#### PROBLEM REQUIREMENTS
Without any change, set down every record below.

Stored data entries:
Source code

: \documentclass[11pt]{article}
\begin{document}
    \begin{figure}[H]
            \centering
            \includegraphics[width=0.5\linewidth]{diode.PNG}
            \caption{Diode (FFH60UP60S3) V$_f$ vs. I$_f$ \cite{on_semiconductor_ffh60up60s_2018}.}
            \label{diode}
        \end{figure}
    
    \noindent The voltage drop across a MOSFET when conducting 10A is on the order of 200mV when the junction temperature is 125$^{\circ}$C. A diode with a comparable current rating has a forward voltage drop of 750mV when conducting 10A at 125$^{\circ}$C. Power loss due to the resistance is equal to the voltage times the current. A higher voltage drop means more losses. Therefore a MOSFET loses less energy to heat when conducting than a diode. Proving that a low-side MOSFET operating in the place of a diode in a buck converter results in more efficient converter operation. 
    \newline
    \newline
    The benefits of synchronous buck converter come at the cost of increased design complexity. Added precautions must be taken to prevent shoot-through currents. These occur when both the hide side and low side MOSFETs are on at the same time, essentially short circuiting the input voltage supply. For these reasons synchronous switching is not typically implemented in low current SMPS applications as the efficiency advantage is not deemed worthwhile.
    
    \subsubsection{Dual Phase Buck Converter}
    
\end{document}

#### YOUR SOLUTION
Source code

: \documentclass[11pt]{article}
\begin{document}
    \begin{figure}[H]
            \centering
            \includegraphics[width=0.5\linewidth]{diode.PNG}
            \caption{Diode (FFH60UP60S3) V$_f$ vs. I$_f$ \cite{on_semiconductor_ffh60up60s_2018}.}
            \label{diode}
        \end{figure}
    
    \noindent The voltage drop across a MOSFET when conducting 10A is on the order of 200mV when the junction temperature is 125$^{\circ}$C. A diode with a comparable current rating has a forward voltage drop of 750mV when conducting 10A at 125$^{\circ}$C. Power loss due to the resistance is equal to the voltage times the current. A higher voltage drop means more losses. Therefore a MOSFET loses less energy to heat when conducting than a diode. Proving that a low-side MOSFET operating in the place of a diode in a buck converter results in more efficient converter operation. 
    \newline
    \newline
    The benefits of synchronous buck converter come at the cost of increased design complexity. Added precautions must be taken to prevent shoot-through currents. These occur when both the hide side and low side MOSFETs are on at the same time, essentially short circuiting the input voltage supply. For these reasons synchronous switching is not typically implemented in low current SMPS applications as the efficiency advantage is not deemed worthwhile.
    
    \subsubsection{Dual Phase Buck Converter}
    
\end{document}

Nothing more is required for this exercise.